You know how that happens, don’t you?
First, a request is giving by the manager of the team that goes something like this: “Hey, wouldn’t it be great if we helped promote our business and all of us changed our cover photos to the brand’s image? I just so happen to have some artwork we made up and it would be terrific if each of you went ahead and uploaded it on your social media accounts. It’s a team effort! You don’t have to do it, but… “
And then you have the first person on the team who goes ahead and changes their profile photo or cover, and next thing you hear is the manager making it a distinct point to acknowledge that team member. I’ve even seen some situations where managers have repeatedly asked, always qualifying it by saying it’s not “required,” to see if a team member who hasn’t changed their private social media settings intends to do it. You know, not so subtle pressure.

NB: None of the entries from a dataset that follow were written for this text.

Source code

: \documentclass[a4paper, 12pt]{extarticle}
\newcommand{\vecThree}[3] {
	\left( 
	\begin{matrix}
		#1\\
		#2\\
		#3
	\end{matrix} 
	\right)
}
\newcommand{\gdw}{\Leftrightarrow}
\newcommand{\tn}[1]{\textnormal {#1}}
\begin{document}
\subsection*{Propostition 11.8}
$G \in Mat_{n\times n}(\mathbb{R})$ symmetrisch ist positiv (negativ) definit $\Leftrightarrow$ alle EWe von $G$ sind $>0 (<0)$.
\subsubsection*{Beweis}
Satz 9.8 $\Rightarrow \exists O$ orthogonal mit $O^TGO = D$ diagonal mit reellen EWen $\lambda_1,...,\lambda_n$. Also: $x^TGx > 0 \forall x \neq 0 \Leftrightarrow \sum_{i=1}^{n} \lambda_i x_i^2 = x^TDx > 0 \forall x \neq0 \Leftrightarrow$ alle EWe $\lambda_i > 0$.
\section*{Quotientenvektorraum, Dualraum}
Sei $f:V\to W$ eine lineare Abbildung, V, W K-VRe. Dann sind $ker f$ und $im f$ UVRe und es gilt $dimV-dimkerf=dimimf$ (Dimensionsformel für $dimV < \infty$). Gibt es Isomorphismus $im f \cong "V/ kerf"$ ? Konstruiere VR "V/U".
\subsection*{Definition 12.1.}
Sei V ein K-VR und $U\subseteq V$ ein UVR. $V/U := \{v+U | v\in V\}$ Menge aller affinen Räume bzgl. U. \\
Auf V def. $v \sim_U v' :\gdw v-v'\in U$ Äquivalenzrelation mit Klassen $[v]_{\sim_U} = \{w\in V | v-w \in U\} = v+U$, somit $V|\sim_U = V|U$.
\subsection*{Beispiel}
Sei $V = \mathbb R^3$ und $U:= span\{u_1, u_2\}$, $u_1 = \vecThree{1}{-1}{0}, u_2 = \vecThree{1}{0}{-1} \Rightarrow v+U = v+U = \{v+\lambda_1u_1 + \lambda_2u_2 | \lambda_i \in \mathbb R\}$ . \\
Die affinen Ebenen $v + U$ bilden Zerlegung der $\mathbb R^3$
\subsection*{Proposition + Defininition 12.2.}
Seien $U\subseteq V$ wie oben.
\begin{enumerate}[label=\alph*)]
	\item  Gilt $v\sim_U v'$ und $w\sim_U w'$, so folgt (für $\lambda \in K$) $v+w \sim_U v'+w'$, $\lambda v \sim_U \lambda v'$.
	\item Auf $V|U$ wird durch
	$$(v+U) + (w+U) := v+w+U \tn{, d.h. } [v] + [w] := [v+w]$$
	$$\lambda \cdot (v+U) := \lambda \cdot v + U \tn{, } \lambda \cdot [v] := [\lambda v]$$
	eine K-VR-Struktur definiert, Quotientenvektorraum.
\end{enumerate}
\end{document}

Here’s my suggestion to you if you’re a leader or manager of a team and would like to have a little esprit de corps for the team.
- Ask once and once only and provide the artwork, if any team member ever wants to help your group get the word out.

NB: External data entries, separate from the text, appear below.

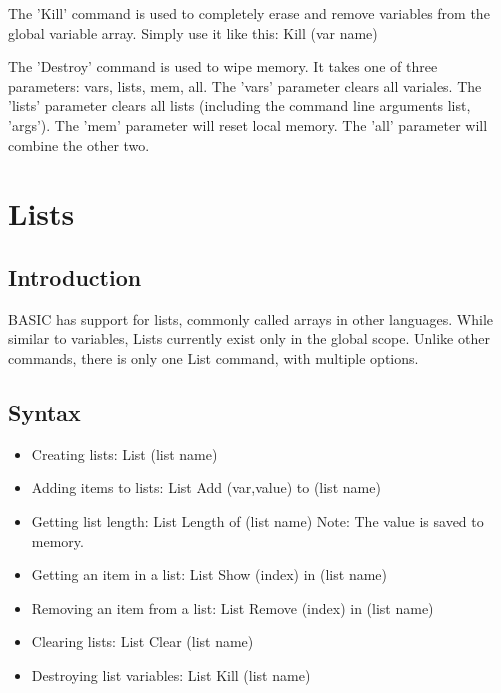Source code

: \documentclass{report}
\begin{document}
The 'Kill' command is used to completely erase and remove variables from the global variable array. Simply use it like this: Kill (var name)

The 'Destroy' command is used to wipe memory. It takes one of three parameters: vars, lists, mem, all. The 'vars' parameter clears all variales. The 'lists' parameter clears all lists (including the command line arguments list, 'args'). The 'mem' parameter will reset local memory. The 'all' parameter will combine the other two.

\chapter{Lists}

\section{Introduction}

BASIC has support for lists, commonly called arrays in other languages. While similar to variables, Lists currently exist only in the global scope. Unlike other commands, there is only one List command, with multiple options.

\section{Syntax}

\begin{itemize}
\item{Creating lists:}\newline
List (list name)

\item{Adding items to lists:}\newline
List Add (var,value) to (list name)

\item{Getting list length:}\newline
List Length of (list name)\newline
Note: The value is saved to memory.

\item{Getting an item in a list:}\newline
List Show (index) in (list name)

\item{Removing an item from a list:}\newline
List Remove (index) in (list name)

\item{Clearing lists:}\newline
List Clear (list name)

\item{Destroying list variables:}\newline
List Kill (list name)

\end{itemize}
\end{document}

- Or, you can do what I do and not ask at all. Period.
Candidly, my marketing team has said to me, “Wayne, let’s ask the team to promote one of our social enterprises or companies on social media!”
I’ve never warmed up to the idea, and am not sure I ever will.
I think that we should have a separation between work and personal, as much as we can. I know that some people think that it’s “old school” but the reality is that as a leader I understand that if my team has a personal life and the business world does not encroach into it all of the time, they will be happier, and the productivity will be higher.
There are also some practical and not to mention legal reasons for not asking your team to promote your business or group on social media. It’s particularly true when managers are asking them with the “subtle” pressures that can sometimes happen when they want their team members to support the organization.
- Employers have a right to ask their employees not to be on their personal social media accounts during work hours. That’s a legitimate request to make of employees (but not contract workers, freelancers or consultants who are not salaried staff).
- Can you require–even subtly–to have your employees support your organization? The short answer is NO. Don’t do it. Social media accounts are the personal and private property of the owners, in this instance, each of your employees. So, just like you can’t require them to give you the keys to their HOMEs, you can’t ask (read, “expect”) them to promote the business on their accounts.
But, what if you want to make it at least an option for your team to promote your business or group on their social media accounts if they so choose. Yes, you can make social media art and images available to them, let them know it’s a resource for them if they ever would like to use it on their accounts, but that’s it. In some instances, you may even be placing yourself or employee in legal jeopardy because promoting your business on their social media accounts for commercial gain can violate social media terms.
The bottom line in the age of social media is that if you want to build team spirit or have an amazing product launch and you want your team involved, you can provide the resources. But you cannot require or pressure them, or do anything other than allow it to each person to do whatever he or she would like to do, if anything, on their personal social media accounts.